Polar overdominance is a unique form of inheritance originally described in livestock, with relevant examples in humans and mice being discovered shortly after. The term polar is used to describe this type of overdominance because the phenotype of the heterozygote is more prevalent than the other genotypes. This polarity is shown as differential phenotype is only present in one of the heterozygote configurations when the recessive allele is inherited in a parent of origin type fashion. Polar overdominance differs from regular overdominance (also known as heterozygote advantage) where both heterozygote genotypes display a phenotype that has increased fitness regardless of the parent of origin. Studying this type of inheritance could have practical applications in preventative medicine for humans as well as a variety of other agricultural applications.

== Discovery ==
The first described occurrence of polar overdominance in sheep was shown after finding that a mutant allele, called callipyge (after Venus Callipyge), must be inherited from the father to cause a condition called muscle hypertrophy.
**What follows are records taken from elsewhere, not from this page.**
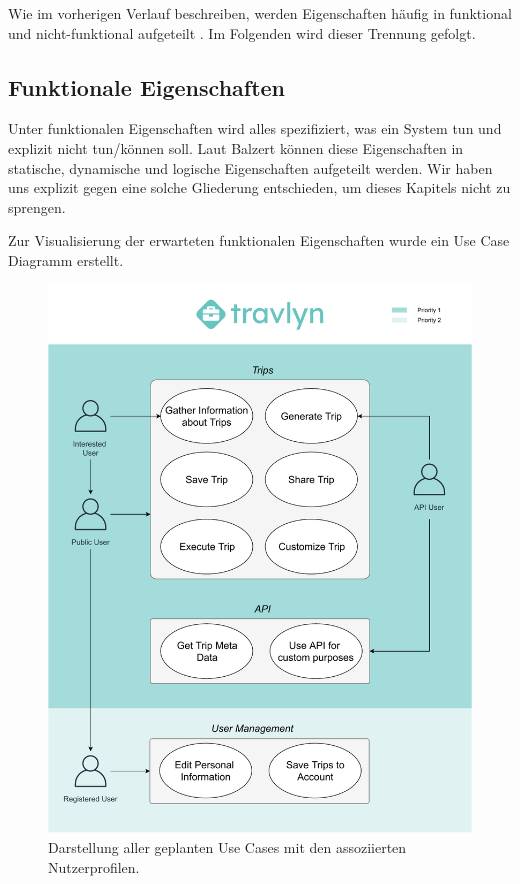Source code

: Wie im vorherigen Verlauf beschreiben, werden Eigenschaften häufig in funktional und nicht-funktional aufgeteilt \cite{Balzert.2009}. Im Folgenden wird dieser Trennung gefolgt.

\subsection{Funktionale Eigenschaften}
\label{sec:funcReq}
Unter funktionalen Eigenschaften wird alles spezifiziert, was ein System tun und explizit nicht tun/können soll. Laut Balzert können diese Eigenschaften in statische, dynamische und logische Eigenschaften aufgeteilt werden\cite{Balzert.2009}. Wir haben uns explizit gegen eine solche Gliederung entschieden, um dieses Kapitels nicht zu sprengen.

\vspace{0.25cm}

Zur Visualisierung der erwarteten funktionalen Eigenschaften wurde ein Use Case Diagramm erstellt.
\begin{figure}[H]
	\centering
	\includegraphics[width=1\textwidth]{../ucd/UCD.pdf}
	\caption{Darstellung aller geplanten Use Cases mit den assoziierten Nutzerprofilen.}
	\label{fig:UCD}
\end{figure}

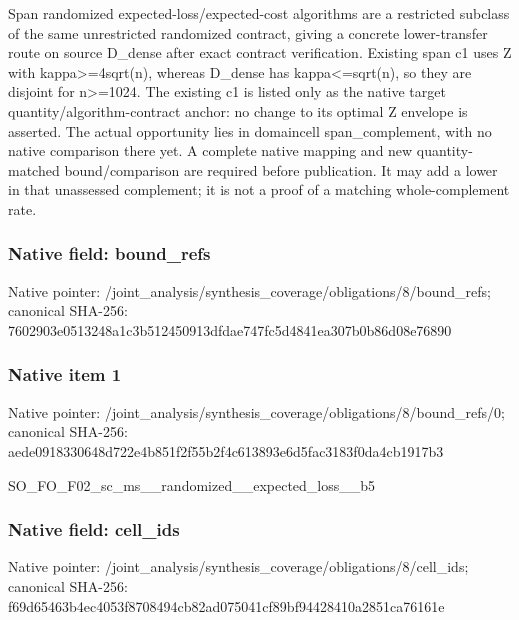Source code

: \documentclass[10pt,a4paper]{article}
\begin{document}
\begingroup\raggedright\sloppy Span randomized expected-loss/\allowbreak{}expected-cost algorithms are a restricted subclass of the same unrestricted randomized contract,\allowbreak{} giving a concrete lower-transfer route on source D\_\allowbreak{}dense after exact contract verification. Existing span c1 uses Z with kappa>=\allowbreak{}4sqrt(n),\allowbreak{} whereas D\_\allowbreak{}dense has kappa<=\allowbreak{}sqrt(n),\allowbreak{} so they are disjoint for n>=\allowbreak{}1024. The existing c1 is listed only as the native target quantity/\allowbreak{}algorithm-contract anchor:\allowbreak{} no change to its optimal Z envelope is asserted. The actual opportunity lies in domaincell span\_\allowbreak{}complement,\allowbreak{} with no native comparison there yet. A complete native mapping and new quantity-matched bound/\allowbreak{}comparison are required before publication. It may add a lower in that unassessed complement;\allowbreak{} it is not a proof of a matching whole-complement rate.\par\endgroup

\subsubsection{Native field: bound\_\allowbreak{}refs}
Native pointer: /joint\_\allowbreak{}analysis/synthesis\_\allowbreak{}coverage/obligations/8/bound\_\allowbreak{}refs; canonical SHA-256: 7602903e0513248a1c3b512450913dfdae747fc5d4841ea307b0b86d08e76890

\subsubsection{Native item 1}
Native pointer: /joint\_\allowbreak{}analysis/synthesis\_\allowbreak{}coverage/obligations/8/bound\_\allowbreak{}refs/0; canonical SHA-256: aede0918330648d722e4b851f2f55b2f4c613893e6d5fac3183f0da4cb1917b3

\begingroup\raggedright\sloppy SO\_\allowbreak{}FO\_\allowbreak{}F02\_\allowbreak{}sc\_\allowbreak{}ms\_\allowbreak{}\_\allowbreak{}randomized\_\allowbreak{}\_\allowbreak{}expected\_\allowbreak{}loss\_\allowbreak{}\_\allowbreak{}b5\par\endgroup

\subsubsection{Native field: cell\_\allowbreak{}ids}
Native pointer: /joint\_\allowbreak{}analysis/synthesis\_\allowbreak{}coverage/obligations/8/cell\_\allowbreak{}ids; canonical SHA-256: f69d65463b4ec4053f8708494cb82ad075041cf89bf94428410a2851ca76161e
\end{document}
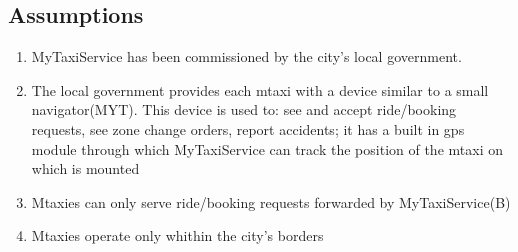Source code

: \documentclass[11pt,titlepage]{article} %
\begin{document}
  \subsection{Assumptions}
	\begin{enumerate}
	    \item MyTaxiService has been commissioned by the city's local government.
	
	    \item The local government provides each mtaxi with a device similar to a small navigator(MYT). This device is used
	      to: see and accept ride/booking requests, see zone change orders, report accidents; it has a built in gps module through which MyTaxiService can
	      track the position of the mtaxi on which is mounted
	
	    \item Mtaxies can only serve ride/booking requests forwarded by MyTaxiService(B)
	
	    \item Mtaxies operate only whithin the city's borders
	\end{enumerate}
\end{document}
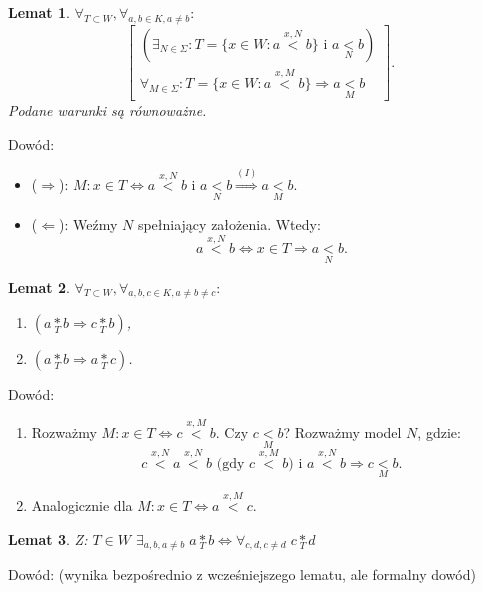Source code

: \documentclass[12pt,a4paper]{article}
\theoremstyle{break}
\newtheorem{lemma}{Lemat}[section]
\begin{document}
	\begin{lemma}
		$\forall_{T \subset W}, \forall_{a, b \in K, a \neq b}:$
		\[
		\begin{bmatrix}
			(\exists_{N \in \Sigma} : T = \{x \in W : a \overset{x,N}{<} b\} \text{ i } a \underset{N}{<} b) \\
			\forall_{M \in \Sigma}: T = \{x \in W : a \overset{x,M}{<} b\} \Rightarrow a \underset{M}{<} b
		\end{bmatrix}.
		\]
		Podane warunki są równoważne.
	\end{lemma}
	
	Dowód:
	\begin{itemize}
		\item ($\Rightarrow$): $M : x \in T \Leftrightarrow a \overset{x,N}{<} b$ i $a \underset{N}{<} b \overset{(I)}{\Rightarrow} a \underset{M}{<} b$.
		\item ($\Leftarrow$): Weźmy $N$ spełniający założenia. Wtedy:
		\[
		a \overset{x,N}{<} b \Leftrightarrow x \in T \Rightarrow a \underset{N}{<} b.
		\]
	\end{itemize}
	
	\begin{lemma}
		$\forall_{T \subset W}, \forall_{a, b, c \in K, a \neq b \neq c}:$
		\begin{enumerate}
			\item $(a \underset{T}{*} b \Rightarrow c \underset{T}{*} b)$,
			\item $(a \underset{T}{*} b \Rightarrow a \underset{T}{*} c)$.
		\end{enumerate}
	\end{lemma}
	
	Dowód:
	\begin{enumerate}
		\item[Ad 1.] Rozważmy $M: x \in T \Leftrightarrow c \overset{x,M}{<} b$. Czy $c \underset{M}{<} b$?
		Rozważmy model $N$, gdzie:
		\[
		c \overset{x,N}{<} a \overset{x,N}{<} b \text{ (gdy } c \overset{x,M}{<} b \text{) i } a \overset{x,N}{<} b \Rightarrow c \underset{M}{<} b.
		\]
		
		\item[Ad 2.] Analogicznie dla $M : x \in T \Leftrightarrow a \overset{x,M}{<} c$.
	\end{enumerate}
	\begin{lemma}
		Z: $T \in W$  
		$\exists_{a,b, a\neq b} \; a\underset{T}{*}b \Leftrightarrow \forall_{c,d, c\neq d} \; c\underset{T}{*}d$
	\end{lemma}
	
	Dowód: (wynika bezpośrednio z wcześniejszego lematu, ale formalny dowód)  
	
\end{document}
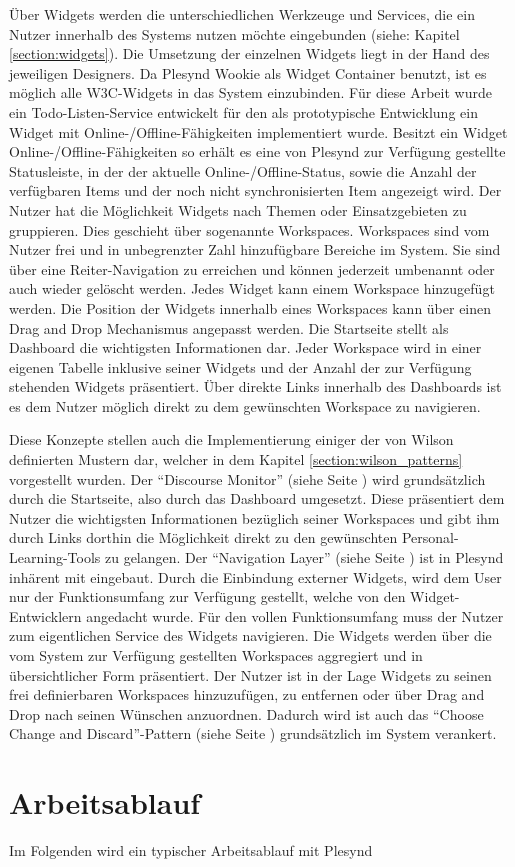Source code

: Über Widgets werden die unterschiedlichen Werkzeuge und Services, die ein Nutzer innerhalb des Systems nutzen möchte eingebunden (siehe: Kapitel \ref{section:widgets}). Die Umsetzung der einzelnen Widgets liegt in der Hand des jeweiligen Designers. Da Plesynd Wookie als Widget Container benutzt, ist es möglich alle W3C-Widgets in das System einzubinden. Für diese Arbeit wurde ein Todo-Listen-Service entwickelt für den als prototypische Entwicklung ein Widget mit Online-/Offline-Fähigkeiten implementiert wurde. Besitzt ein Widget Online-/Offline-Fähigkeiten so erhält es eine von Plesynd zur Verfügung gestellte Statusleiste, in der der aktuelle Online-/Offline-Status, sowie die Anzahl der verfügbaren Items und der noch nicht synchronisierten Item angezeigt wird. Der Nutzer hat die Möglichkeit Widgets nach Themen oder Einsatzgebieten zu gruppieren. Dies geschieht über sogenannte Workspaces. Workspaces sind vom Nutzer frei und in unbegrenzter Zahl hinzufügbare Bereiche im System. Sie sind über eine Reiter-Navigation zu erreichen und können jederzeit umbenannt oder auch wieder gelöscht werden. Jedes Widget kann einem Workspace hinzugefügt werden. Die Position der Widgets innerhalb eines Workspaces kann über einen Drag and Drop Mechanismus angepasst werden. Die Startseite stellt als Dashboard die wichtigsten Informationen dar. Jeder Workspace wird in einer eigenen Tabelle inklusive seiner Widgets und der Anzahl der zur Verfügung stehenden Widgets präsentiert. Über direkte Links innerhalb des Dashboards ist es dem Nutzer möglich direkt zu dem gewünschten Workspace zu navigieren.

Diese Konzepte stellen auch die Implementierung einiger der von Wilson definierten Mustern dar, welcher in dem Kapitel \ref{section:wilson_patterns} vorgestellt wurden.  Der "`Discourse Monitor"' (siehe Seite \pageref{wilson_patterns:discourse_monitor}) wird grundsätzlich durch die Startseite, also durch das Dashboard umgesetzt. Diese präsentiert dem Nutzer die wichtigsten Informationen bezüglich seiner Workspaces und gibt ihm durch Links dorthin die Möglichkeit direkt zu den gewünschten Personal-Learning-Tools zu gelangen. Der "`Navigation Layer"' (siehe Seite \pageref{wilson_patterns:navigation_layer}) ist in Plesynd inhärent mit eingebaut. Durch die Einbindung externer Widgets, wird dem User nur der Funktionsumfang zur Verfügung gestellt, welche von den Widget-Entwicklern angedacht wurde. Für den vollen Funktionsumfang muss der Nutzer zum eigentlichen Service des Widgets navigieren. Die Widgets werden über die vom System zur Verfügung gestellten Workspaces aggregiert und in übersichtlicher Form präsentiert. Der Nutzer ist in der Lage Widgets zu seinen frei definierbaren Workspaces hinzuzufügen, zu entfernen oder über Drag and Drop nach seinen Wünschen anzuordnen. Dadurch wird ist auch das "`Choose Change and Discard"'-Pattern (siehe Seite \pageref{wilson_patterns:choose_change_discard}) grundsätzlich im System verankert.



\section{Arbeitsablauf}
Im Folgenden wird ein typischer Arbeitsablauf mit Plesynd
Muscle hypertrophy in the offspring is caused by an increase in the size and proportion of muscle fibers, namely the fast-twitch muscle fibers. This increase is generally located in the hind quarters and torso. Muscle hypertrophy only manifests itself in the offspring approximately one month after birth. Polar overdominance shows evidence of an imprinted locus displayed as the difference between the expression of heterozygote phenotypes in a parent-of-origin type fashion. It was discovered that a single-nucleotide polymorphism in the DLK1–DIO3 imprinted gene cluster affects the gene expression of paternal allele-specific genes and several maternal allele-specific long non-coding RNA and microRNA. Ectopic expression of the Delta-like 1 homologue (DLK1) and the Retrotransposon-like 1 (RTL1/PEG11) genes which are paternally expressed proteins in skeletal muscle are a hallmark of these mutant individuals.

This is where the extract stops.